Re: Rob's comment above - Aberdeen? Shome mishtake surely! Tonight's pied a terre [not to be confused with pomme de terre or even pied (a) piper] is, I believe, the beautiful lakeland village of Bampton, near Haweswater - you may know it from the Coast to Coast walk. Home to Alexis' lovely mum Alison - that's Mark's aunt (and mine!).
It's all getting very northern - cakes and all - which is a worry for me cos it means in less than 48 hours I shall be cycling with the fab four on the beautiful (but not entirely flat) Isle of Arran. Crivens! I'm nowhere near as fit as our four heroes - and it's forecast to rain rather a lot on Thursday. Jings! Maybe four hours in the pub with the people from the Land Registry is not such a bad gig after all, Rob.

paul.wedgwood said...

Re: cakes named after northern towns - let's not forget that on the other side of the Pennines things are very different: Pontefract Cakes, hailing as they do from the Yorkshire town of that same name - contain no currants at all. In fact, they are not even really cakes - they are liquorice sweeties, usaully with a picture of Pontefract castle embossed on them. Well, eee by gum! I know, I know, it's amazing, isn't it?

Rob Ainsley said...

Arran's fab! I was there a few years ago with Matt - some lovely long downhills over the spine of the island with good long vis and straightish smoothish roads.

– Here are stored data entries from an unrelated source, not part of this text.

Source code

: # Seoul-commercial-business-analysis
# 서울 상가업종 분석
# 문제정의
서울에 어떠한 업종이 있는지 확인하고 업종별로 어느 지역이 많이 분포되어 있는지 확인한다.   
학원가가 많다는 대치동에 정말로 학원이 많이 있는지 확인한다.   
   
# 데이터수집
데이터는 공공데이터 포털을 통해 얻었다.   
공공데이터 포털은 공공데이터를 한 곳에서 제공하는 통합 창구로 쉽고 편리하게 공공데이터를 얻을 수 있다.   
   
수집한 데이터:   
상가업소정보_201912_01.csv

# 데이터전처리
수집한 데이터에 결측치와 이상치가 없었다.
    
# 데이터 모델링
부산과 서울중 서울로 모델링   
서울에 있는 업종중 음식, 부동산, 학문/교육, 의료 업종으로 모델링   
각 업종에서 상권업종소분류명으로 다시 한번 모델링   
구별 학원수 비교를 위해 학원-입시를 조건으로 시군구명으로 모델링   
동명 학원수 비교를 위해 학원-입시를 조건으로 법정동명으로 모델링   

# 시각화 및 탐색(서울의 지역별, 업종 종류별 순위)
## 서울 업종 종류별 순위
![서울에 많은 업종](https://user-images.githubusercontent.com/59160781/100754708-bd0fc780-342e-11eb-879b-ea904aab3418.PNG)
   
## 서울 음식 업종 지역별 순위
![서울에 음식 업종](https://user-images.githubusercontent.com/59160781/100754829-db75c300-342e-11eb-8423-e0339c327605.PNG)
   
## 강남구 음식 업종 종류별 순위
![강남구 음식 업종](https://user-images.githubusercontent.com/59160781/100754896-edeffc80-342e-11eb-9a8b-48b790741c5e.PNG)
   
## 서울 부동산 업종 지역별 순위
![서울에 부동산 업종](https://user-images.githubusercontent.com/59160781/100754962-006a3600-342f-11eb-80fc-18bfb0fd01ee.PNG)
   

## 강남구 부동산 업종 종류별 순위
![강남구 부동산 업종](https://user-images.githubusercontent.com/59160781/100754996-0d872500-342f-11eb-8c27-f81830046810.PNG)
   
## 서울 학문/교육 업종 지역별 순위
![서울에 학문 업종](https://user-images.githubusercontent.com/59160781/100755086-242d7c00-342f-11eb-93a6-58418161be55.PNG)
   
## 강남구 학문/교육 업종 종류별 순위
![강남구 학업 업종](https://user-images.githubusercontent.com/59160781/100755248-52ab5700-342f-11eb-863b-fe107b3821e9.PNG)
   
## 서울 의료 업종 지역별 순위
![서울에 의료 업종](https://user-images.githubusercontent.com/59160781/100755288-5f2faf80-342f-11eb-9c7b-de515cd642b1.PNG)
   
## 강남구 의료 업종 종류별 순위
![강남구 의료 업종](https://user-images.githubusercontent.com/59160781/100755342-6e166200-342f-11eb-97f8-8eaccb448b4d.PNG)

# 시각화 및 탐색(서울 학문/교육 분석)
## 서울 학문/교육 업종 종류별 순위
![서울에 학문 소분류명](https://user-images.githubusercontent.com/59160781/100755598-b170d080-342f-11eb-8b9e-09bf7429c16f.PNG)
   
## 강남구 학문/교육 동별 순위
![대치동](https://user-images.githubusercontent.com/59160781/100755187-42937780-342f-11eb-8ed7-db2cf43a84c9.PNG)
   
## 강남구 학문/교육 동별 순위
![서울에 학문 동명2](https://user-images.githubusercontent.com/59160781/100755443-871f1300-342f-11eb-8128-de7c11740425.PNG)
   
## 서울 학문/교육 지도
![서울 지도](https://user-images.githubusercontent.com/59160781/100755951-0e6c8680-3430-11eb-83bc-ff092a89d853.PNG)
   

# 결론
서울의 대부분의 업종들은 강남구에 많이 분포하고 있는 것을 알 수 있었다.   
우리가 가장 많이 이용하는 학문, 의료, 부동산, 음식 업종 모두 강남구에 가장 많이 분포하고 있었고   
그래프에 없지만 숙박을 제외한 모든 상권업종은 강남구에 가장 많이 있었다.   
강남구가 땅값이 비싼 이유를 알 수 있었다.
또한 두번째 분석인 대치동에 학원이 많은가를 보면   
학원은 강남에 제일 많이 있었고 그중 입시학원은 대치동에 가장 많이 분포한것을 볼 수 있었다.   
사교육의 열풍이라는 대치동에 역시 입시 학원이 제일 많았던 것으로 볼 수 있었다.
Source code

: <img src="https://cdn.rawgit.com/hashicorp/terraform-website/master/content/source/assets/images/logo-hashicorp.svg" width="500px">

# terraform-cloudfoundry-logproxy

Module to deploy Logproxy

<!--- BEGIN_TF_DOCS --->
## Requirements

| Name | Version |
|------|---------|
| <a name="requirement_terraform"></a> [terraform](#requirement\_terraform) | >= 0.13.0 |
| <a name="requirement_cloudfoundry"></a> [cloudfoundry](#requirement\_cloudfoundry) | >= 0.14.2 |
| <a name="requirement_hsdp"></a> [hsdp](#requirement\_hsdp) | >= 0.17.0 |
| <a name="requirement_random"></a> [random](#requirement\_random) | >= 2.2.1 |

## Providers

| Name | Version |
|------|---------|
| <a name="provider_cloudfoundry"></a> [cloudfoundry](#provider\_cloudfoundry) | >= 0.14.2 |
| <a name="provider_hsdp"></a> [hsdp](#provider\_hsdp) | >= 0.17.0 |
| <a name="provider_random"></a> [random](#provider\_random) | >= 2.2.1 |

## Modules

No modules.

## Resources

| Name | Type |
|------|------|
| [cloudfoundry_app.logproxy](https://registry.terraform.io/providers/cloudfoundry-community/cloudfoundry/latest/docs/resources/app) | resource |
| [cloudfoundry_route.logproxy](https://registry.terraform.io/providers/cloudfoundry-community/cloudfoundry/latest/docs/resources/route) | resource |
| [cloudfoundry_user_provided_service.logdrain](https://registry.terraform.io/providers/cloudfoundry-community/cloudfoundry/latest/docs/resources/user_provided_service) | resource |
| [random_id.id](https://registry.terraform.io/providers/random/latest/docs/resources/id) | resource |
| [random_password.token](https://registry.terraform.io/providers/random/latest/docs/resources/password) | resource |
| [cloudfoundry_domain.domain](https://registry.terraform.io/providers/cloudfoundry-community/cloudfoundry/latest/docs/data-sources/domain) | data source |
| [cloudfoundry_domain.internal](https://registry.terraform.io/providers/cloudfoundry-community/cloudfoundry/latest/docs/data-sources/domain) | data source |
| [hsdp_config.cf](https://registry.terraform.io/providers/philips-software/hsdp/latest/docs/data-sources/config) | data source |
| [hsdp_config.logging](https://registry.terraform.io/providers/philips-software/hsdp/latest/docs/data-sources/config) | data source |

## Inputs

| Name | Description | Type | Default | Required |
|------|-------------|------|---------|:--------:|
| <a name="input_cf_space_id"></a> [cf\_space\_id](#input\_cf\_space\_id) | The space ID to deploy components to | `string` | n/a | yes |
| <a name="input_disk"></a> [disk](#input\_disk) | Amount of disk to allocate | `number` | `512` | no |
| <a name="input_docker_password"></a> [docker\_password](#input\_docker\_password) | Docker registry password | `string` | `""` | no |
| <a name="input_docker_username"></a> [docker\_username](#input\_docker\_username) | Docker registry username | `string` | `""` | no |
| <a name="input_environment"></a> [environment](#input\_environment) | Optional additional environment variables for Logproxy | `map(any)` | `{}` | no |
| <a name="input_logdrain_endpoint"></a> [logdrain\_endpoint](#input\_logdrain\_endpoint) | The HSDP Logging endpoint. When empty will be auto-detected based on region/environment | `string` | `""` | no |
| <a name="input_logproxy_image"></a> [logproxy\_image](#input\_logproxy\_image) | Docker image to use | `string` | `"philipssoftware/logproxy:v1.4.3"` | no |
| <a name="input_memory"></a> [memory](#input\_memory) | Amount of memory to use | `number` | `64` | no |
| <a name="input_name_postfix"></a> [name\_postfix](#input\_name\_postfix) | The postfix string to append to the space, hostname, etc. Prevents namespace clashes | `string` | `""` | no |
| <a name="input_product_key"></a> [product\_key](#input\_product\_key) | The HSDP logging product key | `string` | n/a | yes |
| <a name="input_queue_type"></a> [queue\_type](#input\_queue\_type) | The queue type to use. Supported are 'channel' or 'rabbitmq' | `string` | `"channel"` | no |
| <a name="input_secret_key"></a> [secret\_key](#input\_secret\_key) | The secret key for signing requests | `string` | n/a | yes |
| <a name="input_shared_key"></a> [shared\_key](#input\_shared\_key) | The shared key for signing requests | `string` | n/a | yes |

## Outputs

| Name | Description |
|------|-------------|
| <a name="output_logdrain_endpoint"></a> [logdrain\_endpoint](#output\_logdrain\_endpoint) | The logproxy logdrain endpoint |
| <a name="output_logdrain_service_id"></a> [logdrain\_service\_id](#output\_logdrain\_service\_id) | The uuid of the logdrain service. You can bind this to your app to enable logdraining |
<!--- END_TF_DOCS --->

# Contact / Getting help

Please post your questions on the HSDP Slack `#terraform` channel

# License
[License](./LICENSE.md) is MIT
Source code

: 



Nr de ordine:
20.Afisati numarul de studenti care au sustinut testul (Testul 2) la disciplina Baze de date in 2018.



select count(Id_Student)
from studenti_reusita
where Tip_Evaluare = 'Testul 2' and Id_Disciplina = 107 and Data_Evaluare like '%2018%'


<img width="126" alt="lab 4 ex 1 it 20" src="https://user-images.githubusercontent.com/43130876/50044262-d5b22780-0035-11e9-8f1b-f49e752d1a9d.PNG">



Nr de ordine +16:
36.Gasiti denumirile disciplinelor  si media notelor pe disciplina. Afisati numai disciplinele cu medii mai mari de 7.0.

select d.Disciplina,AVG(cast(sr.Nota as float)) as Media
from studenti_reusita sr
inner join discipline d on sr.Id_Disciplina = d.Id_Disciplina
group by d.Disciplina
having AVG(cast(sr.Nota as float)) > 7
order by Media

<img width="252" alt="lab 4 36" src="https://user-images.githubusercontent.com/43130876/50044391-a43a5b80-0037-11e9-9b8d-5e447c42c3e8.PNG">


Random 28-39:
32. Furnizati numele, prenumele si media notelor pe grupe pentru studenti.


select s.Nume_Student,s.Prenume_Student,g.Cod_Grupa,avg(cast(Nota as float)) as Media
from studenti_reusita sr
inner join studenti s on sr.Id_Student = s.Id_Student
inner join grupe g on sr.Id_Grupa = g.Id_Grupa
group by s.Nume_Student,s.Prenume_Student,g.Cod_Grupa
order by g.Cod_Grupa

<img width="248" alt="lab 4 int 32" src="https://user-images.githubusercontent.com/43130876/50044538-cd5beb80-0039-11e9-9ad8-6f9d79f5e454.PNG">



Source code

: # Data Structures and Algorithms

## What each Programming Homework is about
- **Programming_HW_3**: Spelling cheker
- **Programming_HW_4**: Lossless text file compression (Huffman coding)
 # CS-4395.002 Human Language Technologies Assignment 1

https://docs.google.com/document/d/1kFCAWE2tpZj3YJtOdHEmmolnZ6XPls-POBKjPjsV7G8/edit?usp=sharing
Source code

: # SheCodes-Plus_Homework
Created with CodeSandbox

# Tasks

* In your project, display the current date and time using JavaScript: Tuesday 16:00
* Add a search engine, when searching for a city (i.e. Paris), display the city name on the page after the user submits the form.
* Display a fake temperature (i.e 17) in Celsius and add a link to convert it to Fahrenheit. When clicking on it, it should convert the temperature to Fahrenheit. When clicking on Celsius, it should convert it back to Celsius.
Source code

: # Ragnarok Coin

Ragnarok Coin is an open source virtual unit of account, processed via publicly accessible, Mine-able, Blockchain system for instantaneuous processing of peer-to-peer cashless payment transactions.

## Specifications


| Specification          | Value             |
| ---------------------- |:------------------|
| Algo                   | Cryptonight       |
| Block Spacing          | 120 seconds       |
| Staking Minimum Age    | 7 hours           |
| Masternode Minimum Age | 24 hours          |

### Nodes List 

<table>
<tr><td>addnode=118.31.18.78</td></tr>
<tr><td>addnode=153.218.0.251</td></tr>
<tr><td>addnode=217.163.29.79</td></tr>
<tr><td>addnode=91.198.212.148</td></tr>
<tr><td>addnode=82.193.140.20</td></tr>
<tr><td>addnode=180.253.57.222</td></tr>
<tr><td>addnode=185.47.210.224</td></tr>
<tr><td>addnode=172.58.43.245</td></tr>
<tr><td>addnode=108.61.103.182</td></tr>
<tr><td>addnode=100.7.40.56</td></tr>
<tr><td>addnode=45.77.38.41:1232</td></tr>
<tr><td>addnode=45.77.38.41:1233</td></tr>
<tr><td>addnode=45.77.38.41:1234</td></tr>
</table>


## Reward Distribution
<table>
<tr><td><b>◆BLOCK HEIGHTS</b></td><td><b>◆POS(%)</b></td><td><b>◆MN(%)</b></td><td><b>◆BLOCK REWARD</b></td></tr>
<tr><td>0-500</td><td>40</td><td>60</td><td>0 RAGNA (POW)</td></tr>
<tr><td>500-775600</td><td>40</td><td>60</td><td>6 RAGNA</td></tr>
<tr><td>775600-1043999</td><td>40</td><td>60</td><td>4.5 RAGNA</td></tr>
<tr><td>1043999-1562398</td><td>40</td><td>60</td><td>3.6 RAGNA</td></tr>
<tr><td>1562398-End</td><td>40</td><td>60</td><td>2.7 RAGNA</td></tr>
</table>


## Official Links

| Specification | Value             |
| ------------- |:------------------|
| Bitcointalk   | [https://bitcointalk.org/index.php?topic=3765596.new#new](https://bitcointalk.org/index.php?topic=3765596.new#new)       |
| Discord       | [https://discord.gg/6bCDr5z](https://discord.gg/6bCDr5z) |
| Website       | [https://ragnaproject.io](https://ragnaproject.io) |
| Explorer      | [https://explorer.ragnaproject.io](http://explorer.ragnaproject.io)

That was the famed two-week island-hopping holiday which was scuppered on Day 2, when we found the second island on our hop - Islay - was hosting a two-week whisky festival...

You'll have a great time! Be sure to visit the distillery on Arran, and see if that pump I must have left in the car park is still there. It's a black Zefal.

paul.wedgwood said...

Arran certainly is fab - although being the pedant I am I do have to point out that "lovely long downhills" will be equally 'painfully long uphills' (in the rain, no doubt) when I am riding back on my own to catch the ferry from Brodick to head home to Edinburgh (the fab 4 will leave from Lochranza at the north of the island, to battle on to Lochgilphead).
Still, it's got to be easier than doing 115 miles across Cornwall, so I really mustn't grumble...
I'll see if I can find that pump, but no promises. And on a point of principle I shall do my best to take a healthy supply of Eccles Cakes and Pontefract Cakes for the team to consume [sorry Sue, not sure you can get Chorley Cakes in Scotland - but I can ask at Greggs the bakers, I suppose.]

paul.wedgwood said...

I feel I should add 3 days on, just for the record, that I didn't find Rob's lost pump on Arran - sorry, but it's not really terribly surprising, is it?

I did take Eccles Cakes and a bag of Pontefract Cakes with me - and the former were duly consumed with some gusto on the ferry to Arran. The latter were received somewhat less enthusiastically and I've ended up bringing them back home with me (having carried them in my backpack across Arran and back again - along with far too many bananas plus various other comestibles that were not required! The story of my life.).

Mark was very pleased to receive the Jelly Babies and Liquorice Allsorts which I took, though, so all was not lost.

And I failed to find Chorley cakes, so if anyone can get some to the team at some point between Fort William and Kirkwall then more power to their elbow, I say. A 'next day delivery' courier might just about make it if you commission them (and a local baker), Sue! (frankly, I wouldn't bother though - especially as the Eccles Cakes proudly proclaimed on their packaging that they were 'Real LANCASHIRE Eccles Cakes' - even though closer inspection revealed that they were, in truth, made in Greater Manchester - based on local govenrment reorganisations of the 1960s/70s, anyway. Pah! You can never trust anyone who works in marketing).